Collected data
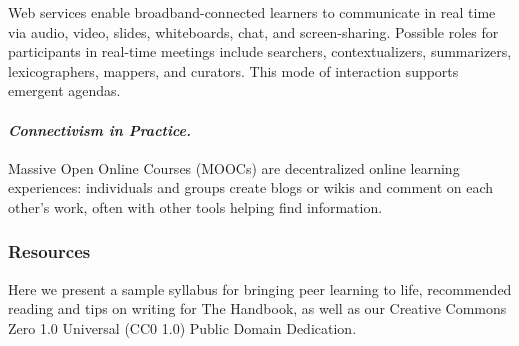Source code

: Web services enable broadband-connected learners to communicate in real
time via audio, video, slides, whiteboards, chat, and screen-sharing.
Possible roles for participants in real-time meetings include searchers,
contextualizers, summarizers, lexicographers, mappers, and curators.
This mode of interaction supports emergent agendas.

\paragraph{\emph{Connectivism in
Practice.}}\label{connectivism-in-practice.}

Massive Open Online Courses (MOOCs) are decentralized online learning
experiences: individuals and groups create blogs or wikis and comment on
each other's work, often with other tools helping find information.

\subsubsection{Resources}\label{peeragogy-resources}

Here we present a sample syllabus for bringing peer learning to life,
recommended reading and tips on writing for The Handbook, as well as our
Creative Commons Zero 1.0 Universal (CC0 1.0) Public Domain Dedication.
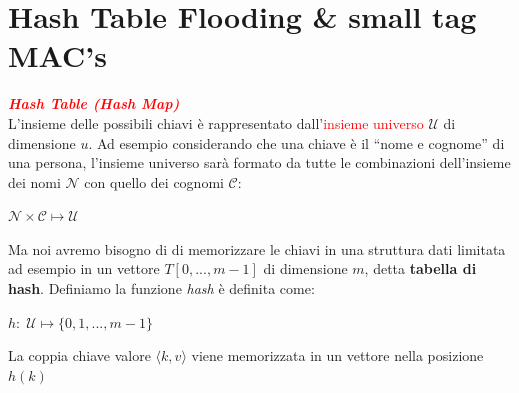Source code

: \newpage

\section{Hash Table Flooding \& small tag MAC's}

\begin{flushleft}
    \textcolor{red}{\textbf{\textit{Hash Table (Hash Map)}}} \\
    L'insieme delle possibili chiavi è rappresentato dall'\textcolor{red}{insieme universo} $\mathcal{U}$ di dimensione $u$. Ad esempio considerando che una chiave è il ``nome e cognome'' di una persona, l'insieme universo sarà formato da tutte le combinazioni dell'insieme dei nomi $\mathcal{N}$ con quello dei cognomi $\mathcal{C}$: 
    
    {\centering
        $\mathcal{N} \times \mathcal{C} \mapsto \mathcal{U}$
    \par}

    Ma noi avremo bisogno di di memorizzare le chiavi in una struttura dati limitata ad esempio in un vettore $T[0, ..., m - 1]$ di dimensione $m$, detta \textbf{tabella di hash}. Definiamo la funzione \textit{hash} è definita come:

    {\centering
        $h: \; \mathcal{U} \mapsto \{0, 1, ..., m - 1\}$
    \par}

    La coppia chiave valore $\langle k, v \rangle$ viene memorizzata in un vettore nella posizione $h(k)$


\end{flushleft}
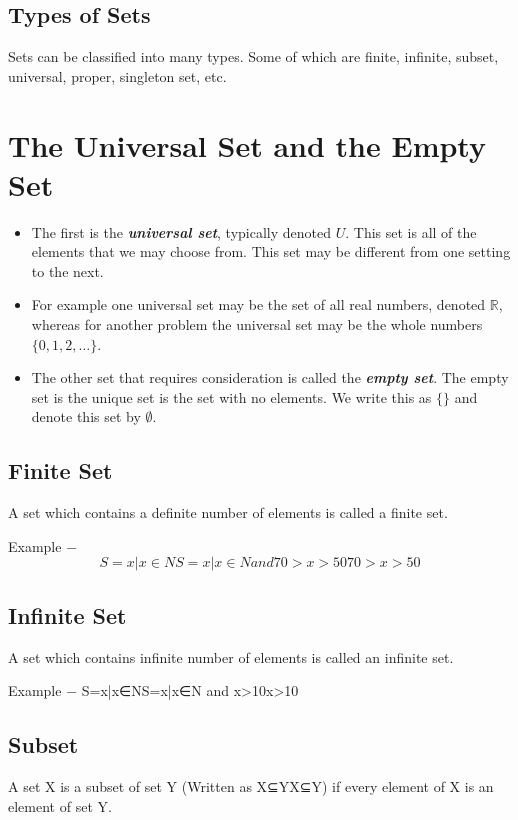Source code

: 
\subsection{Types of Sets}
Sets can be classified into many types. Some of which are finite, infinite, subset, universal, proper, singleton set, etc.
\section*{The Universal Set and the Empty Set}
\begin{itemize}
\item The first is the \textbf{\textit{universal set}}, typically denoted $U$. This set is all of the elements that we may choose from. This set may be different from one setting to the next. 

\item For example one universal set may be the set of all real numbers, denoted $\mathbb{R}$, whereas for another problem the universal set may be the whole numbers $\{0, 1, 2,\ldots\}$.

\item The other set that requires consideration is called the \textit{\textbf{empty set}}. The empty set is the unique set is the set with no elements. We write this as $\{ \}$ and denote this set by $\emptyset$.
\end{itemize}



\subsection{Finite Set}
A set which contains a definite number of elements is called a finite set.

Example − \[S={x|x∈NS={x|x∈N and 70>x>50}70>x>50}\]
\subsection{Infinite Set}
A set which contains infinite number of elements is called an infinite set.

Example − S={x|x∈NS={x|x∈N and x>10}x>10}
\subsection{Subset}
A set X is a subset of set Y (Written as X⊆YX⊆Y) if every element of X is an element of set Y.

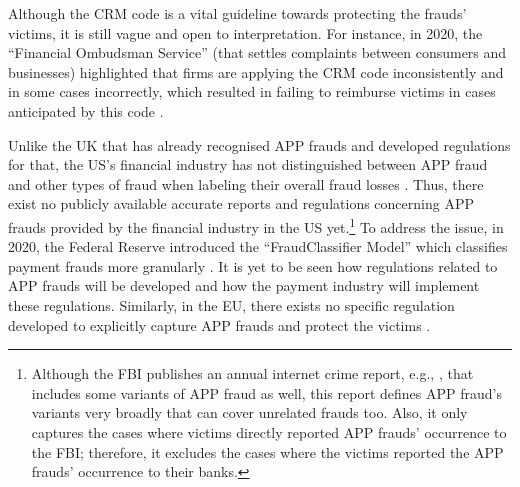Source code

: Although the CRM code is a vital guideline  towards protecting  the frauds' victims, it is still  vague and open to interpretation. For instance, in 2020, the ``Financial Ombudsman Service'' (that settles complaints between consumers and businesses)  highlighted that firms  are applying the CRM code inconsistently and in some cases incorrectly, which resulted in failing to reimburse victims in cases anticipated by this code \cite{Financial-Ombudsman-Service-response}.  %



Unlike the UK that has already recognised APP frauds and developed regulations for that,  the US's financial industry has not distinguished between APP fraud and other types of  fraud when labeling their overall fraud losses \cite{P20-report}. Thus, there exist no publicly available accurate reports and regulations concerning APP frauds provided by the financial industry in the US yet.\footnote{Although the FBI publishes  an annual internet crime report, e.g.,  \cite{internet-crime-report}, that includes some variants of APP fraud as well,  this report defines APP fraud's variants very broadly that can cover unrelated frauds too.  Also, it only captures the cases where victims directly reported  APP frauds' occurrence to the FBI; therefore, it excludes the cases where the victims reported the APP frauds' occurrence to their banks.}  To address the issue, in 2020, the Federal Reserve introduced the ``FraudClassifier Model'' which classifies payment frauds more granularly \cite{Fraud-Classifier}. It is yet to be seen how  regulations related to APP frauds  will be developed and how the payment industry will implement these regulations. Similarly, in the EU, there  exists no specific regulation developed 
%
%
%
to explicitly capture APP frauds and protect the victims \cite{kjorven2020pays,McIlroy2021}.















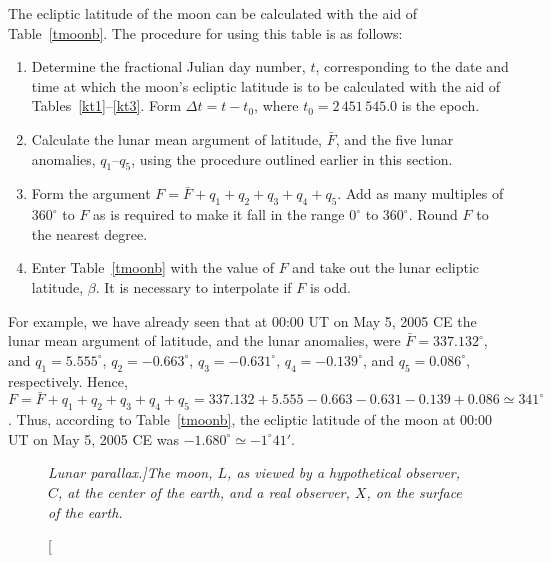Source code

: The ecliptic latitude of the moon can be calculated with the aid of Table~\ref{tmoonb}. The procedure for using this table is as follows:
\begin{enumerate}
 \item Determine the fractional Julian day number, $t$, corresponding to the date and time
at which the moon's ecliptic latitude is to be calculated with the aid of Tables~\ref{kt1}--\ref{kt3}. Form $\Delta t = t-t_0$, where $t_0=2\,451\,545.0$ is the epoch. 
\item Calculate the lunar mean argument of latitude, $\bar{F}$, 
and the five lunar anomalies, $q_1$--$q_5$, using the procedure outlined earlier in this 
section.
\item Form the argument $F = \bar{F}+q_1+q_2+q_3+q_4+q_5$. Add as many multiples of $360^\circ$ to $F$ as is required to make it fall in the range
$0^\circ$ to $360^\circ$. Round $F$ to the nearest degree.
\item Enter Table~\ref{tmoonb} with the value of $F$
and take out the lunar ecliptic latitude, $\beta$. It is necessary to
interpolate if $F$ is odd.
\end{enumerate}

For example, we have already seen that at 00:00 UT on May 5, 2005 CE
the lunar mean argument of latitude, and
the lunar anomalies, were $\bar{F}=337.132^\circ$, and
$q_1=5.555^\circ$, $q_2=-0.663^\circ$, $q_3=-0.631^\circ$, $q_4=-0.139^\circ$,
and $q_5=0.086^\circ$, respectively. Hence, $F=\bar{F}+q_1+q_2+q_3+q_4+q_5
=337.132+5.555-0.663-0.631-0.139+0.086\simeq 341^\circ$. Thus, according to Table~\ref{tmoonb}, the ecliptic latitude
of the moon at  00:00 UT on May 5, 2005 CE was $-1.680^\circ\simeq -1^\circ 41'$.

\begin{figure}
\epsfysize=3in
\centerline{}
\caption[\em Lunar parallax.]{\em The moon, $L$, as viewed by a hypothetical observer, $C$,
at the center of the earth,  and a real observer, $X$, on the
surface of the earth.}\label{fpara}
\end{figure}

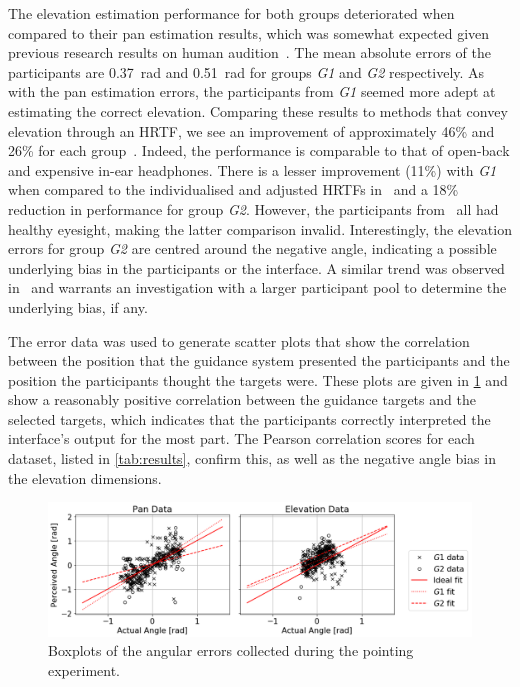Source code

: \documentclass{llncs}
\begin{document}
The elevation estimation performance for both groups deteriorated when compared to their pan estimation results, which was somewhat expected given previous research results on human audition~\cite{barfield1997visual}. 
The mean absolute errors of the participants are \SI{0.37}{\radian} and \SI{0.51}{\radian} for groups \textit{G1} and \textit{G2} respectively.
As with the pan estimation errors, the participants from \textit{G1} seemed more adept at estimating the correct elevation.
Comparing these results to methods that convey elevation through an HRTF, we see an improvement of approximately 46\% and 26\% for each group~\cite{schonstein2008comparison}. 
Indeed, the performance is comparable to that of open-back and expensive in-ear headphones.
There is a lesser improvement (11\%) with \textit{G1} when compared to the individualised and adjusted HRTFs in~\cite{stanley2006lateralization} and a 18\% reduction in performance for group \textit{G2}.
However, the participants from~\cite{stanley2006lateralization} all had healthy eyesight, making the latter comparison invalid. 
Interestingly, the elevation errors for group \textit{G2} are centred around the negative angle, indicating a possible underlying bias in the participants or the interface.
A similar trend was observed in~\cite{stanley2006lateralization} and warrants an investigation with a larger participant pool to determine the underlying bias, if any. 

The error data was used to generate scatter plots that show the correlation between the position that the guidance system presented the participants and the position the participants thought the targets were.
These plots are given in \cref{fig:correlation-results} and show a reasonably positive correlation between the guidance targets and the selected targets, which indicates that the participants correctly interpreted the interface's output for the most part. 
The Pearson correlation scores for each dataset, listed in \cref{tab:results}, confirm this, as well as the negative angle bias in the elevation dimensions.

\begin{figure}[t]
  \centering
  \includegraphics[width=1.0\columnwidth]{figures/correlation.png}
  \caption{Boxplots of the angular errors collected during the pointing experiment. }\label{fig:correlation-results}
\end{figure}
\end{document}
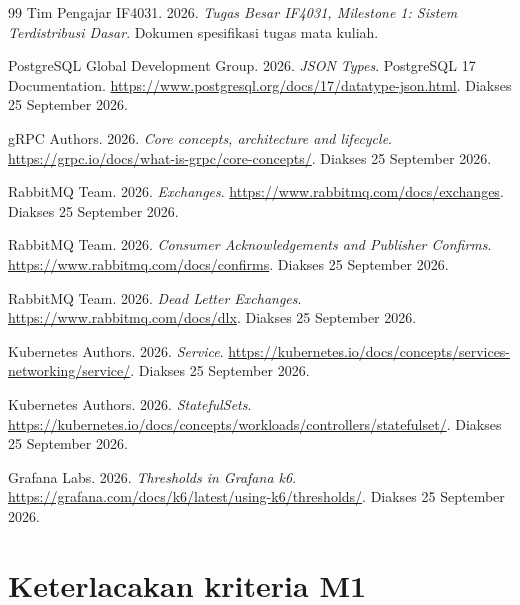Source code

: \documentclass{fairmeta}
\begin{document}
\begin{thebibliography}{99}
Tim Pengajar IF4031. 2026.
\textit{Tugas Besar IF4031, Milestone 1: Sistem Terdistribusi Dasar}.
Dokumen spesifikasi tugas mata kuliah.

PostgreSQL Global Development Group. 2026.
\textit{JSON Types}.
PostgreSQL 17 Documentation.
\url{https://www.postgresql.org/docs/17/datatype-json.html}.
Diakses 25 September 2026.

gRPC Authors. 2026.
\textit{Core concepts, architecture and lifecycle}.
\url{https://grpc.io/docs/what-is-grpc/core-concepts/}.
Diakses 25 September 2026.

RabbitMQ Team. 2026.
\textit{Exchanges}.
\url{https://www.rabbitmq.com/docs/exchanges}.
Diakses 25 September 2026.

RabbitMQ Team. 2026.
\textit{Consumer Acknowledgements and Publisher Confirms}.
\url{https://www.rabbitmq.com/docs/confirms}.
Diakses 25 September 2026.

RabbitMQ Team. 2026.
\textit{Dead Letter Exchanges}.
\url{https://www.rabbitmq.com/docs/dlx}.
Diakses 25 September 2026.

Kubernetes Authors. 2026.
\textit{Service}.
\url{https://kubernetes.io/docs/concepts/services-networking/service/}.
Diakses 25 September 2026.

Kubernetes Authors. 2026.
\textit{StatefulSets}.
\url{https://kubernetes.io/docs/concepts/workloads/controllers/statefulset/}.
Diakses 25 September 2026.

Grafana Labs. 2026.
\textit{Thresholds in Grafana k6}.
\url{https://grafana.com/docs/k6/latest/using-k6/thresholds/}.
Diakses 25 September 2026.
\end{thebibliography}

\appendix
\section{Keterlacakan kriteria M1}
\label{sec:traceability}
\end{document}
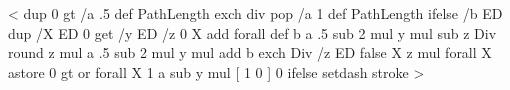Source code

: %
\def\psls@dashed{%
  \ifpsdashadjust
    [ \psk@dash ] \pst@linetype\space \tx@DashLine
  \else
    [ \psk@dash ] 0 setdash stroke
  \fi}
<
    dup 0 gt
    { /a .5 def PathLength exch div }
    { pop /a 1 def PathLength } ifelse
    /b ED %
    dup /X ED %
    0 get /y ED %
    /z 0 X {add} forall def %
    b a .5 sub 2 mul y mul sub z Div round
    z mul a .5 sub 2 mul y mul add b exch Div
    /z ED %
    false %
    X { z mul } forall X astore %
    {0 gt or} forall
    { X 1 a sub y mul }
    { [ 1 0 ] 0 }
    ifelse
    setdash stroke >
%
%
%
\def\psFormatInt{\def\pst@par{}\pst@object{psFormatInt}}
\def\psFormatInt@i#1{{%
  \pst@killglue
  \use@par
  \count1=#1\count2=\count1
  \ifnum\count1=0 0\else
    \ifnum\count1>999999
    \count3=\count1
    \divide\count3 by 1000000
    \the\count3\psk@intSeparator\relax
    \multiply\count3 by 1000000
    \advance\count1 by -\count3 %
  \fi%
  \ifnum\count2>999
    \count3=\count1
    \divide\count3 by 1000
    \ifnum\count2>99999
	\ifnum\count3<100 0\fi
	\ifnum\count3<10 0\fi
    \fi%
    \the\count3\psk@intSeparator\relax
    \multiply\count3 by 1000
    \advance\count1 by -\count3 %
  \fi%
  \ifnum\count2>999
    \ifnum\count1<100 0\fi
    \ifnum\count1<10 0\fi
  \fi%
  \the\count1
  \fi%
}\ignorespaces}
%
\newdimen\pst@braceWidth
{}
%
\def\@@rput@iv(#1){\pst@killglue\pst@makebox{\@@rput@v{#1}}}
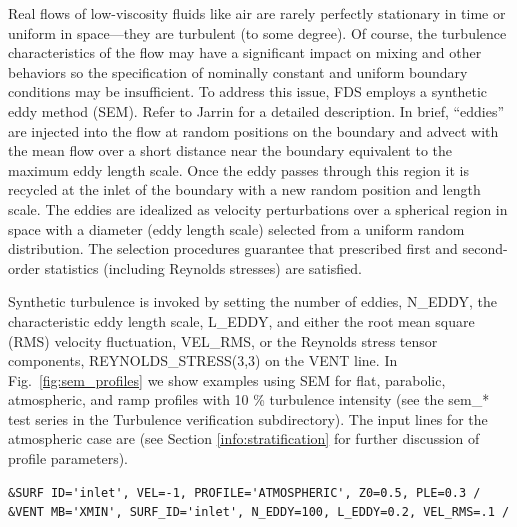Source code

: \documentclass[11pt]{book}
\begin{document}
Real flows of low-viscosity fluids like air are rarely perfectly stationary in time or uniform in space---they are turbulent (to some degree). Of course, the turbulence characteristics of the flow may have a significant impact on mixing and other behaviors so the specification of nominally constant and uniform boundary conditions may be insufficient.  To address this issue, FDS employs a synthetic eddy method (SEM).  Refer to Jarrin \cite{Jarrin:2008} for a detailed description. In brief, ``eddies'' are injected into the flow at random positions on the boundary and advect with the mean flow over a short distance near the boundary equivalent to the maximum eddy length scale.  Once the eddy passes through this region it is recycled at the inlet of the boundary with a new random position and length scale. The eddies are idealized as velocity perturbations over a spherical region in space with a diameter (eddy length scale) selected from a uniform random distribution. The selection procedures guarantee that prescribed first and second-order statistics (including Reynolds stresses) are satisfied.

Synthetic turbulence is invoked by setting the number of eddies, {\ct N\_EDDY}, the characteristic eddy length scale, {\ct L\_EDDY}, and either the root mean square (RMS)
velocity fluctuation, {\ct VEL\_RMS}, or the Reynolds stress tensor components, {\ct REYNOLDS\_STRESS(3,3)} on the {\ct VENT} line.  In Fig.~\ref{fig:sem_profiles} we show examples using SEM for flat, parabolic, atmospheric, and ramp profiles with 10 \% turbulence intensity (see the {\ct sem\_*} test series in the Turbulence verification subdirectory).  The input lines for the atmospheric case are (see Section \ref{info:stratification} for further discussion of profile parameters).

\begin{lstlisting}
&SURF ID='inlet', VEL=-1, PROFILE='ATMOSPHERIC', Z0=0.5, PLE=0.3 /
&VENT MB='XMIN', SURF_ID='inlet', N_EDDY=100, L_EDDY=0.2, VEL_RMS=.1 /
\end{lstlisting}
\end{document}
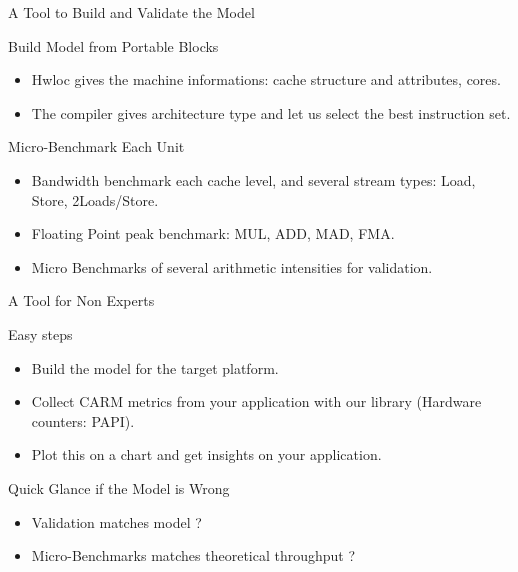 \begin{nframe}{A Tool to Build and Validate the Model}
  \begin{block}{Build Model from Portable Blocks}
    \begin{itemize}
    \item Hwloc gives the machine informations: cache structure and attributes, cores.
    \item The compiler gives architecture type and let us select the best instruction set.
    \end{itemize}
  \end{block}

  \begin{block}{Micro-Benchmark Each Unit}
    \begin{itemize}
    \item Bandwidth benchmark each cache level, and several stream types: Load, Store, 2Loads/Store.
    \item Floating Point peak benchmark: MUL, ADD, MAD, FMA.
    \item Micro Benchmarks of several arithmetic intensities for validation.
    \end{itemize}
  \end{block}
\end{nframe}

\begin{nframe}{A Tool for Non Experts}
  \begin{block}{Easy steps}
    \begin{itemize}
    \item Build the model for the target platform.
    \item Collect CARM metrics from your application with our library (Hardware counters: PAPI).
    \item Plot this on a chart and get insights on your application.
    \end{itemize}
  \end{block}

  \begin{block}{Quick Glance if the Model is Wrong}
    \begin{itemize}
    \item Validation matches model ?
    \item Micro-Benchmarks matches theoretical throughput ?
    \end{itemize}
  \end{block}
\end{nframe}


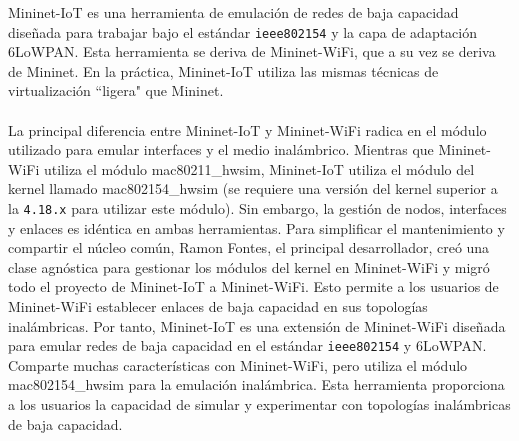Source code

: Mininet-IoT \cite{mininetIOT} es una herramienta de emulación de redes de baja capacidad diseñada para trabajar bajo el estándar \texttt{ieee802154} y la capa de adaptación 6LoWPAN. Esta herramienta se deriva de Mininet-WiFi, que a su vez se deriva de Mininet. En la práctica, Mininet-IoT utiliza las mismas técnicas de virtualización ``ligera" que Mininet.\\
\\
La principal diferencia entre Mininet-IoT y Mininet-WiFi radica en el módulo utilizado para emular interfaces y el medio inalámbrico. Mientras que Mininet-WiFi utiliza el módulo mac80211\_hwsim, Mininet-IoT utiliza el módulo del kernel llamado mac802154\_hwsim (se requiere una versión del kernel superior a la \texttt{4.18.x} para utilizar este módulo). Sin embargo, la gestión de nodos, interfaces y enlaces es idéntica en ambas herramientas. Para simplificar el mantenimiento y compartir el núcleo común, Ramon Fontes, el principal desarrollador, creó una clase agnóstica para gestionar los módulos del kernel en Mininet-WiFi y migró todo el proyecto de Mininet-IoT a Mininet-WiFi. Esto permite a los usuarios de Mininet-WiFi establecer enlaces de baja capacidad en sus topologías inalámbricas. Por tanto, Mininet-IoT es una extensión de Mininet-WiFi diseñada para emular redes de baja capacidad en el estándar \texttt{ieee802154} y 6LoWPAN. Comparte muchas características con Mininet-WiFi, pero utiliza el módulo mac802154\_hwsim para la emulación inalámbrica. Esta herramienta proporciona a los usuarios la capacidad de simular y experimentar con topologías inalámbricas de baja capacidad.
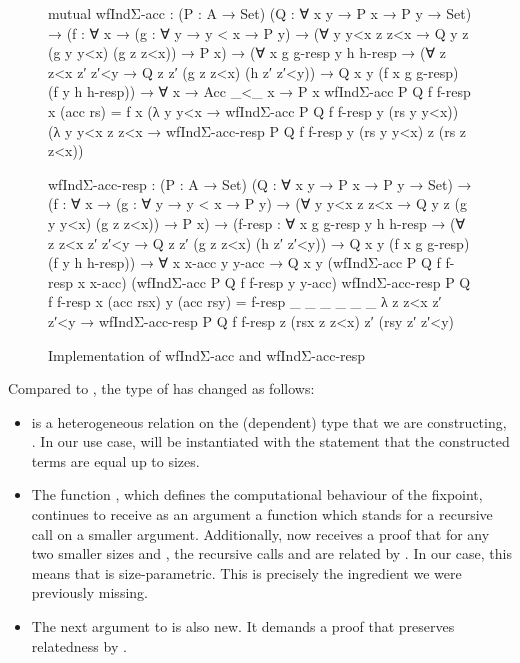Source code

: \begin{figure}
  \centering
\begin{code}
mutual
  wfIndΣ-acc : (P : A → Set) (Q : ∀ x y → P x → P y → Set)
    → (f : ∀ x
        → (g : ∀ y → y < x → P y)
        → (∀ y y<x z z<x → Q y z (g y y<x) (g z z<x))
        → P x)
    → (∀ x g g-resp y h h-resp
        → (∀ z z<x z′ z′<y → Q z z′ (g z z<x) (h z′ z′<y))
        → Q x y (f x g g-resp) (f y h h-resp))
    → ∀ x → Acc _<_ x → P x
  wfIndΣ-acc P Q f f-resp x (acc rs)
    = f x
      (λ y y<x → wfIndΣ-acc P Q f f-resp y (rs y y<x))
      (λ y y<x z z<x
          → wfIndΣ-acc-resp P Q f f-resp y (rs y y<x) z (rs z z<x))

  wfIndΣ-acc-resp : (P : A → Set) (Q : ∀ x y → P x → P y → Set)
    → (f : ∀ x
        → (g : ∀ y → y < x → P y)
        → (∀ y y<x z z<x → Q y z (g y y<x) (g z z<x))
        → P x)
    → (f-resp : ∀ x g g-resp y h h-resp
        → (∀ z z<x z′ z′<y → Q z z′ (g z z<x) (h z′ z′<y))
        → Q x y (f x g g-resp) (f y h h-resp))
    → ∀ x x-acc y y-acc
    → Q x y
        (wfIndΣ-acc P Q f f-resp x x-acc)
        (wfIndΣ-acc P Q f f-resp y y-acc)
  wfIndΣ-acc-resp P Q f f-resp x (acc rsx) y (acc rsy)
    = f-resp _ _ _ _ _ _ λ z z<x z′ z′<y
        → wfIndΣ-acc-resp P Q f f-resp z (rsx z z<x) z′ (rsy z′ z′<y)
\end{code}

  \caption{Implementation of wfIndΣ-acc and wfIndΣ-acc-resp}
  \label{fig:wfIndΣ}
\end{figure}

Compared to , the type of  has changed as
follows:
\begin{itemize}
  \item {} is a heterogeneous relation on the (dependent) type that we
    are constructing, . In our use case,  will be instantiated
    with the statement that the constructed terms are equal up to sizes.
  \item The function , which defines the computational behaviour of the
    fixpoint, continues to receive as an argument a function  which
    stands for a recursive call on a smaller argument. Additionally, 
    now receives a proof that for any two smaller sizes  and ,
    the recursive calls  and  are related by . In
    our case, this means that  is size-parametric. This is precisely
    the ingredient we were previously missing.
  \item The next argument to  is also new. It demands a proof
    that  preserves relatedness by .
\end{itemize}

Directions: Write only the number of lines above that contain "vettore".

Response below: 2